I'm still not finished with my Christmas shopping, not by a longshot. I'm having a very hard time deciding on what to get for Chris. He may not be getting me anything, I really don't know and it really doesn't matter, but I want to get him something. I have lots of ideas, it's just deciding on them!

Tuesday, December 12, 2006

Well, Alyssa is feeling much much much better now. She's definitely back to her old self, well, except for one thing.

SHE PULLED UP THIS WEEKEND!!!!!

I was so excited for her, and a little sad, especially since she will be a year old in less than a month. It's great watching her grow up and accomplish things that she really is trying hard to do them! But it's also sad, because she's becoming more independent and is so busy learning and playing that she doesn't always want to just sit with Mommy anymore.

Kaylie went to the doctor yesterday and found out she has bronchitis and strep throat! My poor kids, right before Christmas they're all getting sick. She's got some medicine though and hopefully she will be better soon.

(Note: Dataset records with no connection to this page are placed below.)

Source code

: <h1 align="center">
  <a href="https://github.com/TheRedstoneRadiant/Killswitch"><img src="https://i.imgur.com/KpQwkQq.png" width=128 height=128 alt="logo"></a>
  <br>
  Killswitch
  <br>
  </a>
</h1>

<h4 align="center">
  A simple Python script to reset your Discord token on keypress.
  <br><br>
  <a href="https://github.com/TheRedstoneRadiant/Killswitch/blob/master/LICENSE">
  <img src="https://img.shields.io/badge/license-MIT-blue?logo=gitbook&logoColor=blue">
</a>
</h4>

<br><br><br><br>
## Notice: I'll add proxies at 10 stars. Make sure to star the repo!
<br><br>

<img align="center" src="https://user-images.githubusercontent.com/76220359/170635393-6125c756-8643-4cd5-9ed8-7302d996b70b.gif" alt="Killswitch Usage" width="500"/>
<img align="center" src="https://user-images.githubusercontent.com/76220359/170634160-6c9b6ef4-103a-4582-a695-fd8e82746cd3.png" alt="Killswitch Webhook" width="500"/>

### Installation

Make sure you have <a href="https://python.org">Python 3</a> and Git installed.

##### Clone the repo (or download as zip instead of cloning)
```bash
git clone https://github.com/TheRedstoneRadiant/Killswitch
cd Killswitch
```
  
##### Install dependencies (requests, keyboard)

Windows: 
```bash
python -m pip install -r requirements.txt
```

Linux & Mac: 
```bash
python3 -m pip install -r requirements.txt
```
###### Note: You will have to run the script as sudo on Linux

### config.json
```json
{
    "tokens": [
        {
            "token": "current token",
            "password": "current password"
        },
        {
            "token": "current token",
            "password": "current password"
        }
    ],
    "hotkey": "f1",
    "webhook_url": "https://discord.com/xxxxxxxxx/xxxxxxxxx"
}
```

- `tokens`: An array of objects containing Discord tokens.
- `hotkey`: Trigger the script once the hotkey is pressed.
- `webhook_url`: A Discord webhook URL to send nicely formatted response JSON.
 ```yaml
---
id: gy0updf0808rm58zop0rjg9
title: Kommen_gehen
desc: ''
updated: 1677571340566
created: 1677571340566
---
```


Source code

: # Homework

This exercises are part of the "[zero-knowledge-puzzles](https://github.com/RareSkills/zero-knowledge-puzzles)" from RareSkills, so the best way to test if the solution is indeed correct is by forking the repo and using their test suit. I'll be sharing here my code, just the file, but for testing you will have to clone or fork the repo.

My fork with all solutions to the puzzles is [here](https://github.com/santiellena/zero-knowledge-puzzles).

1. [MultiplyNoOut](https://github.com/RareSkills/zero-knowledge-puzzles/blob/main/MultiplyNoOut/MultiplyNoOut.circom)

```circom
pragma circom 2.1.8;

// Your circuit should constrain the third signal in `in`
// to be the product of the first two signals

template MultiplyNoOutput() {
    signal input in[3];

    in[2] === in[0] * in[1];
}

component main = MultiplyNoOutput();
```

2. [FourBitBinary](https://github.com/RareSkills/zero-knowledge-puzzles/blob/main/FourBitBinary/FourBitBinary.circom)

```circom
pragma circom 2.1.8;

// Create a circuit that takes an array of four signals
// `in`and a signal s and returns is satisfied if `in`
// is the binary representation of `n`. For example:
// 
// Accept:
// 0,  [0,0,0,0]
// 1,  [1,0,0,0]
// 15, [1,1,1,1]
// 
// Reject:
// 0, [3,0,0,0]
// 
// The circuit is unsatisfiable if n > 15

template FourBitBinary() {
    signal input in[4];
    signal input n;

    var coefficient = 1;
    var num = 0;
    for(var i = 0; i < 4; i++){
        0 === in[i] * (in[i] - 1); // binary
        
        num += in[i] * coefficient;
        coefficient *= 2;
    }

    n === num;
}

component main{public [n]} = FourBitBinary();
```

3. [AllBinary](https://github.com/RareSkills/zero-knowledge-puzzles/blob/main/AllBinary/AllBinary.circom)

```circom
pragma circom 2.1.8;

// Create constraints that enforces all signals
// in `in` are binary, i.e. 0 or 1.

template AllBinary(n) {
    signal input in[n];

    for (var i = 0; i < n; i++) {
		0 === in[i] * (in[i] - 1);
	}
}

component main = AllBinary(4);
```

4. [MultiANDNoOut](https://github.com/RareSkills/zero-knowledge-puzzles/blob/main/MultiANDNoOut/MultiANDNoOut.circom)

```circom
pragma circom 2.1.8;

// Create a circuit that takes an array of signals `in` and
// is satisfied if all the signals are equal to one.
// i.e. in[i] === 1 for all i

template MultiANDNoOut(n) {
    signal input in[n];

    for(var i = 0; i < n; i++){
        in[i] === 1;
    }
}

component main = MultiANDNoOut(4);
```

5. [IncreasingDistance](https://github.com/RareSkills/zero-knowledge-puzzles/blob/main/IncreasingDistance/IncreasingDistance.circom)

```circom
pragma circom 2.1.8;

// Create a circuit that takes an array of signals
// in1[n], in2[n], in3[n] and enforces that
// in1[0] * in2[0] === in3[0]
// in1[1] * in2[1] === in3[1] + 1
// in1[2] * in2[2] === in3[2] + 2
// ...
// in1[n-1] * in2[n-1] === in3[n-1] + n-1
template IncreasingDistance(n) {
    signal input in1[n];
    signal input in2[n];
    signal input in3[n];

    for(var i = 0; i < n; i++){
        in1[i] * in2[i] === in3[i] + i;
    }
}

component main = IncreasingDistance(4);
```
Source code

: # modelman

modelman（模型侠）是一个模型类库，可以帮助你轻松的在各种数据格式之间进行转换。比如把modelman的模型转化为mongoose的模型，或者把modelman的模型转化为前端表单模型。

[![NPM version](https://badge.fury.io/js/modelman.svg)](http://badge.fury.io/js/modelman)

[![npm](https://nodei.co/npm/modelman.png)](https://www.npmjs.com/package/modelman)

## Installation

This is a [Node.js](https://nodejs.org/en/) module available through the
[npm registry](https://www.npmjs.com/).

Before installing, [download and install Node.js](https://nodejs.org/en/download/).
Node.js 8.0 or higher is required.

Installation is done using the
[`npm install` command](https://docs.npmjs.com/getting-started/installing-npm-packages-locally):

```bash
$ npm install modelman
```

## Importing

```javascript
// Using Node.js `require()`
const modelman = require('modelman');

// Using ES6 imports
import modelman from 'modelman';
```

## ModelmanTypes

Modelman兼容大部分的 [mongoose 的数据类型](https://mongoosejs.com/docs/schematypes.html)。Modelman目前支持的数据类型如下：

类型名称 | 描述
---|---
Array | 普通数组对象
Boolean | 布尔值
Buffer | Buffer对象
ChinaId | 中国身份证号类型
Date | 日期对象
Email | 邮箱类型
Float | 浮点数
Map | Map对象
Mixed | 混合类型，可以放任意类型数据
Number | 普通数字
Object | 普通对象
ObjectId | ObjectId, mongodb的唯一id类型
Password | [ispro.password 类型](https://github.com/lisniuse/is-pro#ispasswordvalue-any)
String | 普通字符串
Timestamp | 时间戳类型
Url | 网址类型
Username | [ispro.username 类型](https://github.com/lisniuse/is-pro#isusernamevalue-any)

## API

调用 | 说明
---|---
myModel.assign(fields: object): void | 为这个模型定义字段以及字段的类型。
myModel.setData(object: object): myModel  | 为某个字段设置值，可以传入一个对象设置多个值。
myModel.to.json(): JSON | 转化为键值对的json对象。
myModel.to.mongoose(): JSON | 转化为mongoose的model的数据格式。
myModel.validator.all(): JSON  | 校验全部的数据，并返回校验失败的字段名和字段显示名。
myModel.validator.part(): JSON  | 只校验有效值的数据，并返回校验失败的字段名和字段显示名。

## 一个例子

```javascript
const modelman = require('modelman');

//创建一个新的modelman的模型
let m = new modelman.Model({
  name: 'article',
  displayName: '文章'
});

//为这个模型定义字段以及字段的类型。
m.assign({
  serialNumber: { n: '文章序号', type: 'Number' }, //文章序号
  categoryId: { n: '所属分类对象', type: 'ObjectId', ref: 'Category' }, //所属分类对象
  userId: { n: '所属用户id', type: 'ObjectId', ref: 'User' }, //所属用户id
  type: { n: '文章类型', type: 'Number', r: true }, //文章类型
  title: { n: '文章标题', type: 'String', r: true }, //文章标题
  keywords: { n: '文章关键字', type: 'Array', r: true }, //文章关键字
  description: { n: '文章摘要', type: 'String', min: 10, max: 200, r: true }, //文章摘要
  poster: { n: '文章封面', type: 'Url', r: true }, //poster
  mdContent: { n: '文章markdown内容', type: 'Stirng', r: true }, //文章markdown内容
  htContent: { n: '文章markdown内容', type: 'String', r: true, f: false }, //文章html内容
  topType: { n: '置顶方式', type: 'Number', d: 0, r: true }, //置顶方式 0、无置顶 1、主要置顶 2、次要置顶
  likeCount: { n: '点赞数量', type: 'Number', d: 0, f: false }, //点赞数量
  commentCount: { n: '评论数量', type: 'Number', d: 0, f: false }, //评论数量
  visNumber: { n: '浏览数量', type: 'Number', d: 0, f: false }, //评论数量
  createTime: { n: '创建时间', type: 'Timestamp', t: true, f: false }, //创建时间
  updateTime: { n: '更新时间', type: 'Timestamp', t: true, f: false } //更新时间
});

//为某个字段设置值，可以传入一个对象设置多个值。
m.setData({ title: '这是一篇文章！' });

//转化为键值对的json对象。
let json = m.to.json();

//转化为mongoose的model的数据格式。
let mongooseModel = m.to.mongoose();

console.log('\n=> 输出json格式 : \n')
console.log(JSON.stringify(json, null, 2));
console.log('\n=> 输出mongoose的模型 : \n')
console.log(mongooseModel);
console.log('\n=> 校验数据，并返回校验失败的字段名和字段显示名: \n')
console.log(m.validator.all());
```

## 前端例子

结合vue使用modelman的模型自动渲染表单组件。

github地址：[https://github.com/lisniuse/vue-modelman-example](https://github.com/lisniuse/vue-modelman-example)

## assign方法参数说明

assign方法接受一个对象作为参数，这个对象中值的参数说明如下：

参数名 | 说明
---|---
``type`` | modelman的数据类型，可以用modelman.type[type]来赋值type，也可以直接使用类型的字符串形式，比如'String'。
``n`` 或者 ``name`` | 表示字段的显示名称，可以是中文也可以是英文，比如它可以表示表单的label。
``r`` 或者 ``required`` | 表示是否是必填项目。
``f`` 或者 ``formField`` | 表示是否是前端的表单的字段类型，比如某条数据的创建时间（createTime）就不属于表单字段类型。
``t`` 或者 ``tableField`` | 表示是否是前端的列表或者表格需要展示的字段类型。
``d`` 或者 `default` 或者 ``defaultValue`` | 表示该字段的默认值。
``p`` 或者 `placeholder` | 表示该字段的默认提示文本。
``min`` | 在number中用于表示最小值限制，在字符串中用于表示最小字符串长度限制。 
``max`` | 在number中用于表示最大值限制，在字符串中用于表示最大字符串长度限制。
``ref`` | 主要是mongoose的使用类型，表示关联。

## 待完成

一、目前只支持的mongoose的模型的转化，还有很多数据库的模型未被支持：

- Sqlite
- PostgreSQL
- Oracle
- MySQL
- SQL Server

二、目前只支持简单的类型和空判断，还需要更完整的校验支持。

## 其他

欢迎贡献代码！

I was able to get some Christmas shopping done this weekend and that feels good. I've got a little more to do, but not much.

I've been busy at work (as usual) and busy at home too. I got my Christmas tree up, it's not decorated, but it's up. I'm waiting on Kaylie to come home before I decorate it. She can't go back to school until Thursday (doctor's orders) so she is just staying at her dad's house until Wednesday evening and then we will be decorating.

Hope everyone is having a good week.

Friday, December 08, 2006

I know I haven't been blogging much lately, but I haven't had much to blog about. I still haven't put up my Christmas tree, but I plan to this weekend. I was thinking that my tree was somewhere in the garage at Chris's house, but he went through and brought me some things that were in there and he couldn't find it. Luckily, my aunt has one she is not using, so I plan to pick that up this weekend.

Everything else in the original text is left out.